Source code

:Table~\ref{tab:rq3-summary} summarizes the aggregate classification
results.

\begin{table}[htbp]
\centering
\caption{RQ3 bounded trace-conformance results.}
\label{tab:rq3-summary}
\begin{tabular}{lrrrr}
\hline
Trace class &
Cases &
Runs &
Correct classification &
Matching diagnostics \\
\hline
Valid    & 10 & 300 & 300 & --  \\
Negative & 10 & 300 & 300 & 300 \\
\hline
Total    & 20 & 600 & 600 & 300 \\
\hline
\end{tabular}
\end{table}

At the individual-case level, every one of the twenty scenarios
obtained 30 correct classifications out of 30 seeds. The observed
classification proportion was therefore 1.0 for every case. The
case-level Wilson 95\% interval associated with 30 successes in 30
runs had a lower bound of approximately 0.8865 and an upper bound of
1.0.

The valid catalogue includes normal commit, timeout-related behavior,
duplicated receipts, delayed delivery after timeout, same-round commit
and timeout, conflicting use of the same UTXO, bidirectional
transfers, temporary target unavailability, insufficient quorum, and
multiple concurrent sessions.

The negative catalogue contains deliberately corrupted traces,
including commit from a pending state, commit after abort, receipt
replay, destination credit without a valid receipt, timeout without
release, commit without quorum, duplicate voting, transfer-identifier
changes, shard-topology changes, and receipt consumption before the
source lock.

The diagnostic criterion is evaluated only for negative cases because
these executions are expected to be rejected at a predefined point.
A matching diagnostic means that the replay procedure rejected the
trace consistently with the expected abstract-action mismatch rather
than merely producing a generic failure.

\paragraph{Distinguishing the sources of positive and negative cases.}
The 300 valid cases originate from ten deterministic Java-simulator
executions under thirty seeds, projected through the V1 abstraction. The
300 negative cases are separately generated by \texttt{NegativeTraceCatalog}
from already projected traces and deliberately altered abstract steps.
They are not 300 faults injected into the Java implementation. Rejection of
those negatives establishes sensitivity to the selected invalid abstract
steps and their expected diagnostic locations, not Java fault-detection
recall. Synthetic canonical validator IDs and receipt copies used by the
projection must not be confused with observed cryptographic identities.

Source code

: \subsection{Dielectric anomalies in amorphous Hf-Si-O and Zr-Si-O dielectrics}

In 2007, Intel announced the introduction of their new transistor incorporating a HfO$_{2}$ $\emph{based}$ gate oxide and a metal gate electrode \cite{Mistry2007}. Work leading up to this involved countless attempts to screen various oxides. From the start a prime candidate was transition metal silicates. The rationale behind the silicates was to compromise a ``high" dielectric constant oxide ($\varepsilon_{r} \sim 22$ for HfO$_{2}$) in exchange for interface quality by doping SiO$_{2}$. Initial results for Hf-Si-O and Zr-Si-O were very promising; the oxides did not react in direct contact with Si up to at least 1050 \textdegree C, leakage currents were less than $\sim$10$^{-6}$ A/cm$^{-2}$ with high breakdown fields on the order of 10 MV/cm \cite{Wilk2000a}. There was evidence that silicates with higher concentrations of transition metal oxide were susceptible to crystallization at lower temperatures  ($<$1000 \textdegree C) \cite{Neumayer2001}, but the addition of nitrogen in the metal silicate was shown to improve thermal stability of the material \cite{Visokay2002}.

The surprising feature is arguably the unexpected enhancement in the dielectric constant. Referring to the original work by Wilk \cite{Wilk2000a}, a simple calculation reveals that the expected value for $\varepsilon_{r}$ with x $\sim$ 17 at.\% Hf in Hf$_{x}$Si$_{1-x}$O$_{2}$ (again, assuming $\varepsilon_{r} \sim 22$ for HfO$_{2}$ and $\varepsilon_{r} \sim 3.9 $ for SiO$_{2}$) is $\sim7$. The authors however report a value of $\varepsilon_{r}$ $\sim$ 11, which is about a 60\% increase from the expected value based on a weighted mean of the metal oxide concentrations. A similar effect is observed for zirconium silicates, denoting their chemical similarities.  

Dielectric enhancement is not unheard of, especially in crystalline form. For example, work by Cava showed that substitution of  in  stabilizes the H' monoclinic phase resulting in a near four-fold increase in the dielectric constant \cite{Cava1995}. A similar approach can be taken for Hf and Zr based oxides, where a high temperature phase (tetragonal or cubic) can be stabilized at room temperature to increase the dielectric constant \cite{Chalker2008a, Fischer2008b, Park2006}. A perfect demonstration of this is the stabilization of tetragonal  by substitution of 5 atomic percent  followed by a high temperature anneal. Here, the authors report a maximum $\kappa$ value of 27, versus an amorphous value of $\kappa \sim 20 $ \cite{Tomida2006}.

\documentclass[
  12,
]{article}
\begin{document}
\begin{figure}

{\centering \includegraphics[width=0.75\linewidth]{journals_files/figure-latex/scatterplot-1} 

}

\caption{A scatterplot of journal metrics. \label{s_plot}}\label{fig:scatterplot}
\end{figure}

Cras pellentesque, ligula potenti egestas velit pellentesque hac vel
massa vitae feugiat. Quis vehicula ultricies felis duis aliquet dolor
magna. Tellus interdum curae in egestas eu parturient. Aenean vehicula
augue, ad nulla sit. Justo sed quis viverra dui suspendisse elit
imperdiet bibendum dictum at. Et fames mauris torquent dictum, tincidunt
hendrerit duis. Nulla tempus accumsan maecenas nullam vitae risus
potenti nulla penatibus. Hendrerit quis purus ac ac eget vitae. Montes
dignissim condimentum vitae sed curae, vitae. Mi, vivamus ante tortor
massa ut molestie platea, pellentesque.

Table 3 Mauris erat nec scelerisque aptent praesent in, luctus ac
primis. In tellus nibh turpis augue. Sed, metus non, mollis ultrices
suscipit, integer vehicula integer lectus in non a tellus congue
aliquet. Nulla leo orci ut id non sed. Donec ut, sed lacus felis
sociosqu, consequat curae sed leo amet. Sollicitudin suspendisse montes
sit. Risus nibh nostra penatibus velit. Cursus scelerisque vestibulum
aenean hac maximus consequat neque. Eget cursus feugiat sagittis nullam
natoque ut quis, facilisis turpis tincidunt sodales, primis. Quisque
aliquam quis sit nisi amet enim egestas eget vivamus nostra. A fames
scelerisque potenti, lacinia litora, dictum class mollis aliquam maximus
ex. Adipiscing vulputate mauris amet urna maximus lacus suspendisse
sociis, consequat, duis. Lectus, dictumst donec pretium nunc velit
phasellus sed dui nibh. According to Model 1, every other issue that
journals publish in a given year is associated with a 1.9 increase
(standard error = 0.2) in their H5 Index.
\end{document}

::::

In the listing above, find the line containing "The valid catalogue" and the line containing "these executions are", then repeat those two lines and everything between them exactly.

(Solved problem):
The valid catalogue includes normal commit, timeout-related behavior,
duplicated receipts, delayed delivery after timeout, same-round commit
and timeout, conflicting use of the same UTXO, bidirectional
transfers, temporary target unavailability, insufficient quorum, and
multiple concurrent sessions.

The negative catalogue contains deliberately corrupted traces,
including commit from a pending state, commit after abort, receipt
replay, destination credit without a valid receipt, timeout without
release, commit without quorum, duplicate voting, transfer-identifier
changes, shard-topology changes, and receipt consumption before the
source lock.

The diagnostic criterion is evaluated only for negative cases because
these executions are expected to be rejected at a predefined point.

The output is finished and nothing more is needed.